What is required ->
Write out every line exactly, from the first line of the records below through the line that contains "the footwel & the footwel & 2.00 \\".

Material to process ->
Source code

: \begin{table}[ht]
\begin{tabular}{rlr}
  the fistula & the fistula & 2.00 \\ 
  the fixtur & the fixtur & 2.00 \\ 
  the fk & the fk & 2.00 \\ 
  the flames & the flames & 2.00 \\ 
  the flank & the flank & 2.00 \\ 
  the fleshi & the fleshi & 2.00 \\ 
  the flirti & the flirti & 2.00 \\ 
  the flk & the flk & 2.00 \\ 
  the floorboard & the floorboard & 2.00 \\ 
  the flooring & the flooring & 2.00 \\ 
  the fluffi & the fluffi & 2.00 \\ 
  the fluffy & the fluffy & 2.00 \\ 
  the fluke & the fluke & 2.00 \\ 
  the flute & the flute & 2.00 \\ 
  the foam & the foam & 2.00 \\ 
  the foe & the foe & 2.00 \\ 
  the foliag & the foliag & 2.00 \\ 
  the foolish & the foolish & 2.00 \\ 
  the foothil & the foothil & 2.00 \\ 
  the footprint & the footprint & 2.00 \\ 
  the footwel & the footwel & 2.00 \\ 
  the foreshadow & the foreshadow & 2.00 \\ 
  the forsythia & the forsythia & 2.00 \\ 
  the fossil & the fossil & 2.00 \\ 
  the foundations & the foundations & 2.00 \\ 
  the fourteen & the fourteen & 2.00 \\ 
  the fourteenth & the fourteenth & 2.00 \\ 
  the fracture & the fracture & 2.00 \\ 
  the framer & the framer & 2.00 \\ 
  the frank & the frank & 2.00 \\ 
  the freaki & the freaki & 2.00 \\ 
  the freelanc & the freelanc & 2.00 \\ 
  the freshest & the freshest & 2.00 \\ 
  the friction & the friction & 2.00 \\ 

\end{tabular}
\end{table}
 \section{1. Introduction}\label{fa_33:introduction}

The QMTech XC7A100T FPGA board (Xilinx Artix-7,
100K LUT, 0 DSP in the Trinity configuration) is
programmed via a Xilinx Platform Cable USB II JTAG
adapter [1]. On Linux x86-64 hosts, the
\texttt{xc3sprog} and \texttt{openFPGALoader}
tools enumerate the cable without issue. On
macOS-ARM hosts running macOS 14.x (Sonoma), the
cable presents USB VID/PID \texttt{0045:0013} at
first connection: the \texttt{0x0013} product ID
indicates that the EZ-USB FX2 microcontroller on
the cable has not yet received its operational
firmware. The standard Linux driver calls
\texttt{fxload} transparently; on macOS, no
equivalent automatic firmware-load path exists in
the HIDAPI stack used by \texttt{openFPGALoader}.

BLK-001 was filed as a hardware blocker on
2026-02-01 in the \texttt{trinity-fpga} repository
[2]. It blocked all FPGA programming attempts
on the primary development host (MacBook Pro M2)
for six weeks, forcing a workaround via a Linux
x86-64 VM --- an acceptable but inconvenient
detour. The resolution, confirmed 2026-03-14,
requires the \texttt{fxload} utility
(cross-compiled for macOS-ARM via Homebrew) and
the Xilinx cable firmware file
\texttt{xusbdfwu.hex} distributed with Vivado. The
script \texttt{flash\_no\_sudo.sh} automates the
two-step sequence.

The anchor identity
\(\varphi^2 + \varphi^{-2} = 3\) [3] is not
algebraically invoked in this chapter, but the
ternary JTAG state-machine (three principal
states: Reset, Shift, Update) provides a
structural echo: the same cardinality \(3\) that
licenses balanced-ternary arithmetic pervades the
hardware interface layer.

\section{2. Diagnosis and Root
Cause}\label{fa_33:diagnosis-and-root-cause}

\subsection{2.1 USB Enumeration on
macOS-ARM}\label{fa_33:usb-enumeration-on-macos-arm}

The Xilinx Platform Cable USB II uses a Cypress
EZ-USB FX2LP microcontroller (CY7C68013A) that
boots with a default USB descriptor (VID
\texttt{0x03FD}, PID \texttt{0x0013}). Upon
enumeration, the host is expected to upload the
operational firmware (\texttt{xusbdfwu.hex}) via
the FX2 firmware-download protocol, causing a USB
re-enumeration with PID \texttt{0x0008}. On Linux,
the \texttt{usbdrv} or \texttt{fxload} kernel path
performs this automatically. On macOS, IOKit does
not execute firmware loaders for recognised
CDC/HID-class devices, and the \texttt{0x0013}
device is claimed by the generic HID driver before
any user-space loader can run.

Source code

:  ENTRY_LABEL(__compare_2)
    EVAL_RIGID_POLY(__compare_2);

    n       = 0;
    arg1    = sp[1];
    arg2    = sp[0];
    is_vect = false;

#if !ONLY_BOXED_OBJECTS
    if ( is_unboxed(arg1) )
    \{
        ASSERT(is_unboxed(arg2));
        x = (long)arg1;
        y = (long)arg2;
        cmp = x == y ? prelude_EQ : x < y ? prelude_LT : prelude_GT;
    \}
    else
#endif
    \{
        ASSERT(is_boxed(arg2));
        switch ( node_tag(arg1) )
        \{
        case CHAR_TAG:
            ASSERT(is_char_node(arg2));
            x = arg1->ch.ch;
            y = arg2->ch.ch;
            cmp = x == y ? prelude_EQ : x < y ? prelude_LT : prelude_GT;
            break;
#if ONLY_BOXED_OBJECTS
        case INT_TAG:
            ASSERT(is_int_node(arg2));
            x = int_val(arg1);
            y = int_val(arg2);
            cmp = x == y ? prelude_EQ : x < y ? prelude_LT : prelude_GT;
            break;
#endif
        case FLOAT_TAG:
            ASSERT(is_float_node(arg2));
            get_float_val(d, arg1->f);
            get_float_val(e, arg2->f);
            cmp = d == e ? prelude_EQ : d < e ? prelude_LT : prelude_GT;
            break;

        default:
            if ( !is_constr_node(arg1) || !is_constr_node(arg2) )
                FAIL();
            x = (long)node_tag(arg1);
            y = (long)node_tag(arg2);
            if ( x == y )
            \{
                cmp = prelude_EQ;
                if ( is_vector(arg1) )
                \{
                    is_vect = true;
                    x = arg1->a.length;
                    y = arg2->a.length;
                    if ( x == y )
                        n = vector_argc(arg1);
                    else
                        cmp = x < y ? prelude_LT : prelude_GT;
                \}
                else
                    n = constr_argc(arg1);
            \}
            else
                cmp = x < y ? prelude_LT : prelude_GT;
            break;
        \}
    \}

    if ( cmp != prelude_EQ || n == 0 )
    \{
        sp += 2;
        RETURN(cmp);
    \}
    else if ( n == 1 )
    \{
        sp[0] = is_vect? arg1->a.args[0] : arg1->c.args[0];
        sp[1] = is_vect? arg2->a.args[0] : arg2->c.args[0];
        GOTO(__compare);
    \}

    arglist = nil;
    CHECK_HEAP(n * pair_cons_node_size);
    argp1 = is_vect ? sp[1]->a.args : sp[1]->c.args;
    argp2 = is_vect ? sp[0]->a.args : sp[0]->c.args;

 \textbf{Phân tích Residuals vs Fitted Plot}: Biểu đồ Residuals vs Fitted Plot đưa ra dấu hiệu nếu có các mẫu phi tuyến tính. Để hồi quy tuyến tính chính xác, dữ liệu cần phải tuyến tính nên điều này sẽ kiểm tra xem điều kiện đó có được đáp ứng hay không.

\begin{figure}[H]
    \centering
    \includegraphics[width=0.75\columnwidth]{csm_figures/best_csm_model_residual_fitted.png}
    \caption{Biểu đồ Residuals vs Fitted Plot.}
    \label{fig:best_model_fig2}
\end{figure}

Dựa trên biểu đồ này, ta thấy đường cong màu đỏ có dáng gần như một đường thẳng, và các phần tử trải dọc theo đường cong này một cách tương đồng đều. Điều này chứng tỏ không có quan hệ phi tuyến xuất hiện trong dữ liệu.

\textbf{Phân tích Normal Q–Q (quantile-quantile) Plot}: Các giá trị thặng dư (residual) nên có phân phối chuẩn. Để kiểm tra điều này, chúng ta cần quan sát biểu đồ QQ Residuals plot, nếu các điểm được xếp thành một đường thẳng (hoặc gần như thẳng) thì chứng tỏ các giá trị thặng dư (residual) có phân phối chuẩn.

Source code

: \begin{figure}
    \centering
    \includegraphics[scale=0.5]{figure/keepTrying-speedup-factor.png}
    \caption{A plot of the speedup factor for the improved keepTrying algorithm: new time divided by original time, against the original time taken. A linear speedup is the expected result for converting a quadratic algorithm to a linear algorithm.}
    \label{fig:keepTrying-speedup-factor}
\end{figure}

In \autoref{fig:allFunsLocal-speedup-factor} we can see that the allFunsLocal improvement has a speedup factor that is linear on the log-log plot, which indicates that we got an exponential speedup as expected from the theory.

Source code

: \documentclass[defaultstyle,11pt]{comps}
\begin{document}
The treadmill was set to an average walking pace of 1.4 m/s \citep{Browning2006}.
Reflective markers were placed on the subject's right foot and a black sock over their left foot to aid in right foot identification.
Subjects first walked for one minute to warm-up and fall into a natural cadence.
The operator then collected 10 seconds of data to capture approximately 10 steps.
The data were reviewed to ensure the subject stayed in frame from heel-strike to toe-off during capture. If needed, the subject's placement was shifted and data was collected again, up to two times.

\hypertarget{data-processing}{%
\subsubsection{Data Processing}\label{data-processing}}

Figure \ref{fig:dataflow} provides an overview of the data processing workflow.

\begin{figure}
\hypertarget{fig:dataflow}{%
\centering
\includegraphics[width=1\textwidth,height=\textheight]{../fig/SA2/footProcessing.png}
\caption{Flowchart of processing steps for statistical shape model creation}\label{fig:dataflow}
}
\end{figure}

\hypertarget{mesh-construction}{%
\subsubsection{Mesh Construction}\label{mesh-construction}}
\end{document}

Task result ->
Source code

: \begin{table}[ht]
\begin{tabular}{rlr}
  the fistula & the fistula & 2.00 \\ 
  the fixtur & the fixtur & 2.00 \\ 
  the fk & the fk & 2.00 \\ 
  the flames & the flames & 2.00 \\ 
  the flank & the flank & 2.00 \\ 
  the fleshi & the fleshi & 2.00 \\ 
  the flirti & the flirti & 2.00 \\ 
  the flk & the flk & 2.00 \\ 
  the floorboard & the floorboard & 2.00 \\ 
  the flooring & the flooring & 2.00 \\ 
  the fluffi & the fluffi & 2.00 \\ 
  the fluffy & the fluffy & 2.00 \\ 
  the fluke & the fluke & 2.00 \\ 
  the flute & the flute & 2.00 \\ 
  the foam & the foam & 2.00 \\ 
  the foe & the foe & 2.00 \\ 
  the foliag & the foliag & 2.00 \\ 
  the foolish & the foolish & 2.00 \\ 
  the foothil & the foothil & 2.00 \\ 
  the footprint & the footprint & 2.00 \\ 
  the footwel & the footwel & 2.00 \\ 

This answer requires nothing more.